FILE - Edward Lowassa, shown addressing the U.N. General Assembly in 2006, is seen as a divisive figure in the ruling Chama Cha Mapinduzi party but remains popular and has done well at fundraising.

FILE - Edward Lowassa, shown addressing the U.N. General Assembly in 2006, is seen as a divisive figure in the ruling Chama Cha Mapinduzi party but remains popular and has done well at fundraising.

A prominent Tanzanian opposition lawmaker has called on the National Electoral Commission to implement new and improved measures to ensure the October general election is free, fair, transparent and credible. This comes as the commission compiles a voter list that would be used for the elections.

“We want to ensure the electoral commission supervises and manages the forthcoming general election in a manner that will ensure that the elections are as free and fair as they could be,” said Parliamentarian Tundu Lissu.

He says the electoral body has yet to administer credible elections, which he says could make prospective Tanzanian voters have confidence in the country’s electoral process.

Lissu says opposition groups have not been comfortable with the manner by which the National Electoral Commission has organized elections in the country.

“We are not confident considering the history of the electoral commission. But, what we are confident about is that this time around we are better prepared and ready to face the ruling party in a manner that we have not been since the onset of multiparty democracy 20 years ago,” he said.

“So even though the electoral commission is not what we would like to see it being, this time around we are prepared to fight it out regardless of the problem relating to the independence of the electoral commission.”

Lissu who is from the opposition Chadema party also says the defection of former Prime Minister Edward Lowassa from the ruling Chama Cha Mapinduzi [CCM] or Party of the Revolution, to the group is a significant shift in the dynamics of the country’s politics.

He expressed confidence that the defection weakens the ruling party, which he says could enable a united opposition front to break the dominance of the CCM. The ruling CCM has been in power since the country gained independence in 1961.

Lissu says the former prime minister also defected with many supporters to join the ranks of the opposition Chadema party.

“He literally guts CCM of its considerable support.

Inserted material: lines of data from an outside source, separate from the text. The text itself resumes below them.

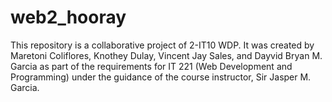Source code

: # web2_hooray
This repository is a collaborative project of 2-IT10 WDP. It was created by Maretoni Coliflores, Knothey Dulay, Vincent Jay Sales, and Dayvid Bryan M. Garcia as part of the requirements for IT 221 (Web Development and Programming) under the guidance of the course instructor, Sir Jasper M. Garcia.
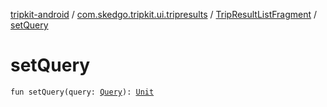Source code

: [tripkit-android](../../index.md) / [com.skedgo.tripkit.ui.tripresults](../index.md) / [TripResultListFragment](index.md) / [setQuery](./set-query.md)

# setQuery

`fun setQuery(query: `[`Query`](../../com.skedgo.tripkit.common.model/-query/index.md)`): `[`Unit`](https://kotlinlang.org/api/latest/jvm/stdlib/kotlin/-unit/index.html)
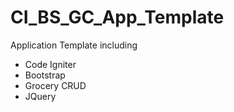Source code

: # CI_BS_GC_App_Template

Application Template including

* Code Igniter
* Bootstrap
* Grocery CRUD
* JQuery
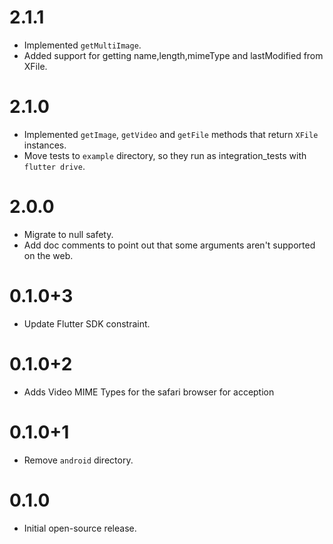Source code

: # 2.1.1

* Implemented `getMultiImage`.
* Added support for getting name,length,mimeType and lastModified from XFile.

# 2.1.0

* Implemented `getImage`, `getVideo` and `getFile` methods that return `XFile` instances.
* Move tests to `example` directory, so they run as integration_tests with `flutter drive`.

# 2.0.0

* Migrate to null safety.
* Add doc comments to point out that some arguments aren't supported on the web.

# 0.1.0+3

* Update Flutter SDK constraint.

# 0.1.0+2

* Adds Video MIME Types for the safari browser for acception

# 0.1.0+1

* Remove `android` directory.

# 0.1.0

* Initial open-source release.
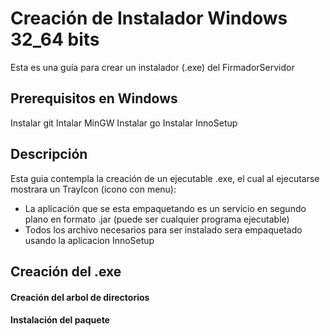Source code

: # Creación de Instalador Windows 32_64 bits

Esta es una guía para crear un instalador (.exe) del FirmadorServidor

## Prerequisitos en Windows

Instalar git
Intalar MinGW 
Instalar go
Instalar InnoSetup

## Descripción

Esta guia contempla la creación de un ejecutable .exe, el cual al ejecutarse mostrara un TrayIcon (icono con menu):

- La aplicación que se esta empaquetando es un servicio en segundo plano en formato .jar (puede ser cualquier programa ejecutable) 
- Todos los archivo necesarios para ser instalado sera empaquetado usando la aplicacion InnoSetup

## Creación del .exe

#### Creación del arbol de directorios

#### Instalación del paquete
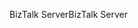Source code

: <span data-ttu-id="a0104-101">BizTalk Server</span><span class="sxs-lookup"><span data-stu-id="a0104-101">BizTalk Server</span></span>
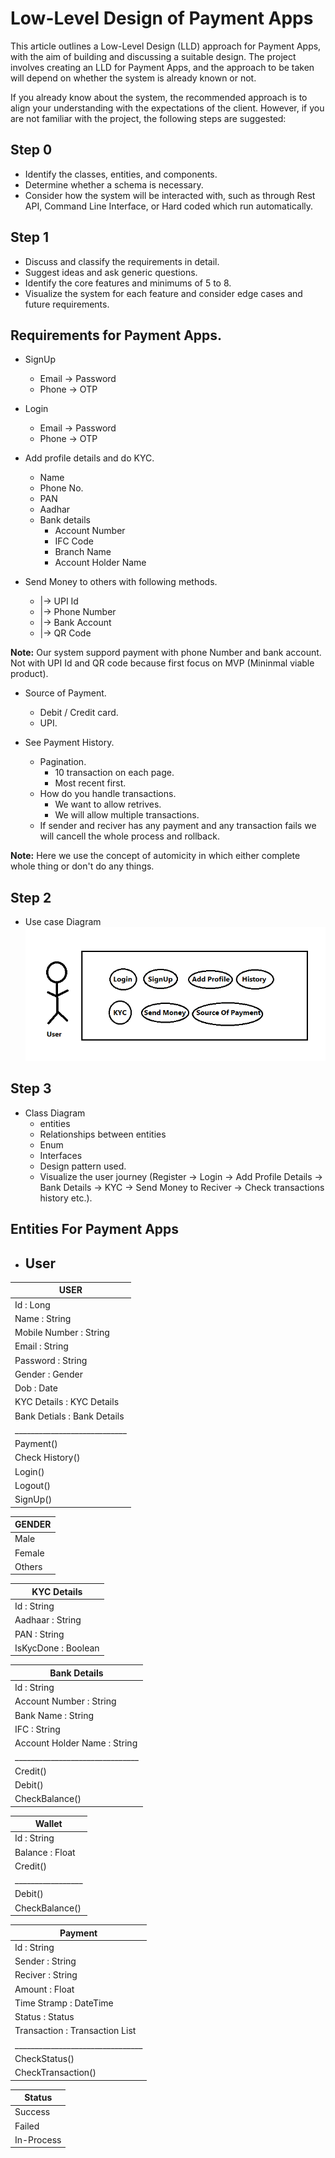 
# Low-Level Design of Payment Apps

This article outlines a Low-Level Design (LLD) approach for Payment Apps, with the aim of building and discussing a suitable design. The project involves creating an LLD for Payment Apps, and the approach to be taken will depend on whether the system is already known or not.

If you already know about the system, the recommended approach is to align your understanding with the expectations of the client. However, if you are not familiar with the project, the following steps are suggested:

## Step 0 

- Identify the classes, entities, and components.
- Determine whether a schema is necessary.
- Consider how the system will be interacted with, such as through Rest API, Command Line Interface, or Hard coded which run automatically.

## Step 1
- Discuss and classify the requirements in detail.
- Suggest ideas and ask generic questions.
- Identify the core features and minimums of 5 to 8.
- Visualize the system for each feature and consider edge cases and future requirements.

## Requirements for Payment Apps.
- SignUp
    - Email -> Password
    - Phone -> OTP

- Login 
    - Email -> Password
    - Phone -> OTP

- Add profile details and do KYC.
    - Name
    - Phone No.
    - PAN
    - Aadhar
    - Bank details
        - Account Number
        - IFC Code
        - Branch Name
        - Account Holder Name
- Send Money to others with following methods.
    - |-> UPI Id
    - |-> Phone Number
    - |-> Bank Account
    - |-> QR Code

**Note:** Our system suppord payment with phone Number and bank account. Not with UPI Id and QR code because first focus on MVP (Mininmal viable product).

- Source of Payment.
    - Debit / Credit card.
    - UPI.

- See Payment History.
    - Pagination.
        - 10 transaction on each page.
        - Most recent first.
    - How do you handle transactions.
        - We want to allow retrives.
        - We will allow multiple transactions.
    - If sender and reciver has any payment and any transaction fails we will cancell the whole process and rollback.

**Note:** Here we use the concept of automicity in which either complete whole thing or don't do any things.

## Step 2
- Use case Diagram
<img src="https://github.com/kr123Manish/LLD_ForPaymentApp/blob/main/UseCase%20Diagram.PNG"></img>
## Step 3
- Class Diagram
    - entities
    - Relationships between entities
    - Enum
    - Interfaces
    - Design pattern used.
    - Visualize the user journey (Register -> Login -> Add Profile Details -> Bank Details -> KYC -> Send Money to Reciver -> Check transactions history etc.).

## Entities For Payment Apps
- ## User
| USER | 
| --------------- |
| Id : Long  |
| Name : String|
| Mobile Number : String|
| Email : String|
| Password : String|
| Gender : Gender|
| Dob : Date|
| KYC Details : KYC Details|
| Bank Detials : Bank Details|
|____________________________|
| Payment()|
| Check History()|
| Login()|
| Logout()|
| SignUp()|

| GENDER | 
| --------------- |
| Male  |
| Female|
| Others|

|KYC Details|
| ---------------|
|Id : String|
| Aadhaar : String|
| PAN : String|
| IsKycDone : Boolean|

|Bank Details|
|--------------|
|Id : String|
| Account Number : String|
| Bank Name : String|
| IFC : String|
| Account Holder Name : String|
|_______________________________|
|Credit()|
|Debit()|
|CheckBalance()|

|Wallet|
|----------|
|Id : String|
| Balance : Float|
| Credit()|
|_________________|
|Debit()|
|CheckBalance()|


|Payment|
|---------------|
|Id : String|
| Sender : String|
|Reciver : String|
|Amount : Float|
|Time Stramp : DateTime|
|Status : Status|
|Transaction : Transaction List|
|________________________________|
|CheckStatus()|
|CheckTransaction()|

|Status|
|----------|
|Success|
|Failed|
|In-Process|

He is the most powerful figure in the CCM until a few days ago when he crossed over…We are stronger than we have ever been. There are still some considerable areas of the country where we are not as competitive as we would like to be. Former premier Lowassa will supplement our effort in those areas where we are not as powerful as we should be,” said Lissu.

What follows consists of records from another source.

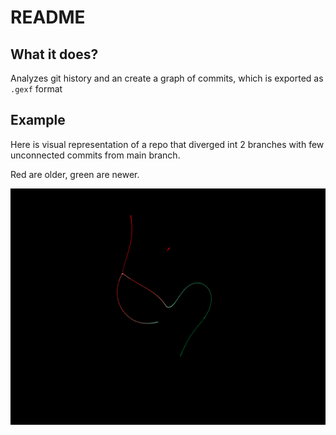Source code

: # README

## What it does?

Analyzes git history and an create a graph of commits, which is exported as `.gexf` format

## Example 

Here is visual representation of a repo that diverged int 2 branches with few unconnected commits from main branch.

Red are older, green are newer.

![Output](resources/example_out.png)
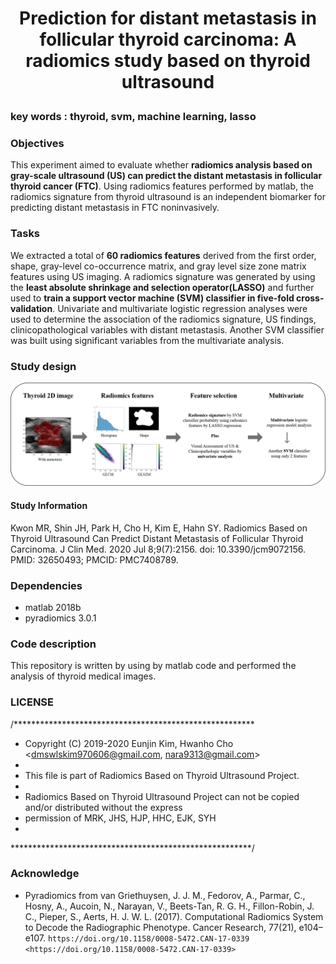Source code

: <h1 align="center">
    <p>Prediction for distant metastasis in follicular thyroid carcinoma:
        A radiomics study based on thyroid ultrasound</p>
</h1>

### key words : thyroid, svm, machine learning, lasso


### Objectives
This experiment aimed to evaluate whether __radiomics analysis based on gray-scale ultrasound (US) can predict the distant metastasis in follicular thyroid cancer (FTC)__. Using radiomics features performed by matlab, the radiomics signature from thyroid ultrasound is an independent biomarker for predicting distant metastasis in FTC noninvasively.

### Tasks
We extracted a total of **60 radiomics features** derived from the first order, shape, gray-level co-occurrence matrix, and gray level size zone matrix features using US imaging. A radiomics signature was generated by using the **least absolute shrinkage and selection operator(LASSO)** and further used to **train a support vector machine (SVM) classifier in five-fold cross-validation**. Univariate and multivariate logistic regression analyses were used to determine the association of the radiomics signature, US findings, clinicopathological variables with distant metastasis. Another SVM classifier was built using significant variables from the multivariate analysis.

### Study design
<div align="center">
  <img src="./overall flow.png" width=720 alt="IMAGE ALT TEXT"></a>
</div>

#### Study Information
Kwon MR, Shin JH, Park H, Cho H, Kim E, Hahn SY. Radiomics Based on Thyroid Ultrasound Can Predict Distant Metastasis of Follicular Thyroid Carcinoma. J Clin Med. 2020 Jul 8;9(7):2156. doi: 10.3390/jcm9072156. PMID: 32650493; PMCID: PMC7408789.

### Dependencies
- matlab 2018b
- pyradiomics 3.0.1

### Code description 
 This repository is written by using by matlab code and performed the analysis of thyroid medical images.

### LICENSE
/*******************************************************

 * Copyright (C) 2019-2020 Eunjin Kim, Hwanho Cho <dmswlskim970606@gmail.com, nara9313@gmail.com>
 * 
 * This file is part of Radiomics Based on Thyroid Ultrasound Project.
 * 
 * Radiomics Based on Thyroid Ultrasound Project can not be copied and/or distributed without the express
 * permission of MRK, JHS, HJP, HHC, EJK, SYH
 * 
 *******************************************************/

### Acknowledge
- Pyradiomics from van Griethuysen, J. J. M., Fedorov, A., Parmar, C., Hosny, A., Aucoin, N., Narayan, V., Beets-Tan, R. G. H., Fillon-Robin, J. C., Pieper, S., Aerts, H. J. W. L. (2017). Computational Radiomics System to Decode the Radiographic Phenotype. Cancer Research, 77(21), e104–e107. `https://doi.org/10.1158/0008-5472.CAN-17-0339 <https://doi.org/10.1158/0008-5472.CAN-17-0339>`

But, some supporters of Chadema expressed their displeasure with the defection saying that Mr. Lowassa is tainted with corruption. Mr. Lowassa resigned as the country’s prime minister after being accused of corruption.

Lissu says he shares the concerns of the opposition supporters but added that Mr. Lowassa brings significant fire power to the arsenal in the party’s quest to wrestle power from the CCM. He also says Mr. Lowassa has yet to be convicted of any crimes. He adds that the former prime minister is innocent until proven guilty, a measure, he says is enshrined in the constitution.

“If we want to win this year’s general election, we have to make an honest assessment of our own power and our resources and our support across the country. The honest assessment that we made tells us that on our own and with CCM united, we can’t beat them,” said Lissu.

“With Lowassa out of CCM, our pollsters tell us that we can take CCM on and win. So, while it is very good to keep our innocence as it were to keep our clean record, if we want to do away with the CCM that bred and protects those [corrupt] elements in our society, this is the time.”